If we are talking about covering new people with health insurance, there are a lot of services that are needed by the most vulnerable people. For example, a significant portion of the homeless population are people with mental illnesses, and here we are not talking about folks with insurance. We need significant investment in the community mental health system, significant investment in social work services, and significant investment in community housing, so that people who are very vulnerable can access the care they need, and return to have fulfilling lives where they are productive in society. You know, most people with mental illnesses don’t die of mental illness; they die of medical illnesses, because they are so vulnerable, because they can’t access any services. And this is a big concern.

It is impossible to separate medical care or physical care from mental health care, because they are so closely intertwined. Someone who has a severe mental illness will also have medical problems like everyone else, diabetes, hypertension, and heart disease, and, vice versa, people with severe medical illnesses often need mental health care to cope with their medical illness, so it has to be in one package. And it’s not just medical and mental, we also have to talk about dental care in this same package. These three things are inextricably linked, and we need to make sure that every person has the services they need to stay healthy and productive and have a fulfilling life.

PA: Finally, as you probably noted, health insurance and other related industry leaders, were at the White House recently, and they talked to the President and made a special offer. “We are going to control costs voluntarily,” they said.
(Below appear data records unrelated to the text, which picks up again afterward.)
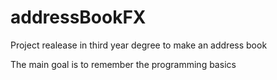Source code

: # addressBookFX
Project realease in third year degree to make an address book 

The main goal is to remember the programming basics
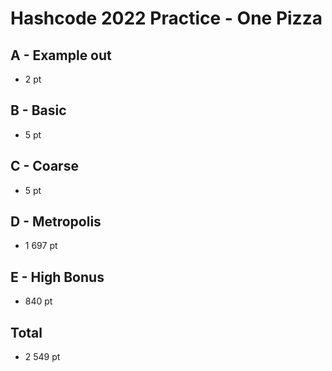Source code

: # Hashcode 2022  Practice - One Pizza

## A - Example out

* 2 pt

## B - Basic

* 5 pt

## C - Coarse

* 5 pt

## D - Metropolis

* 1 697 pt

## E - High Bonus

* 840 pt

## Total

* 2 549 pt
What do you make of that offer – its potential consequences or opportunities?

CASOY: As the administration says, you now have the insurance industry, the hospital industry, the American Medical Association, and the pharmaceutical industry talking about how they are committed to controlling costs. This is interesting, because it seems that they are not going to try to block every reform proposal like they did in the past, but we have to be very cautious. The last thing they want is a reform proposal that controls costs by reducing their profits. They want costs to be controlled by reducing benefits or reducing eligibility for people, and we have to make sure that when we talk about health care reform, we win a reform that expands access and is more affordable for people. If we are going to control costs, that is going to have to come at a cost to these private for-profit interests.

I think it is interesting that they are trying to make public signs that they are committed to reform, but we have to be careful not to depend on their good will for full reform, because their first priority is that they are out there to make money. And the only way a lot of these insurance plans make money is by denying care, so we have to be very careful. We have to support the President’s initiative for cost control, but we can't trust these industries to the point where we abandon a public option, for example, or stop making demands on the insurance industry to lower the costs of care, or stop insisting on negotiating the price of prescription drugs with the pharmaceutical companies.

All of these things are critical, and we can't take it at face value that they will do these things on their own. They are saying this to protect themselves in the health care reform fight, so we have to make sure we get the necessary regulations that protect Americans in the long run, despite what they say about trying to cut costs on their own.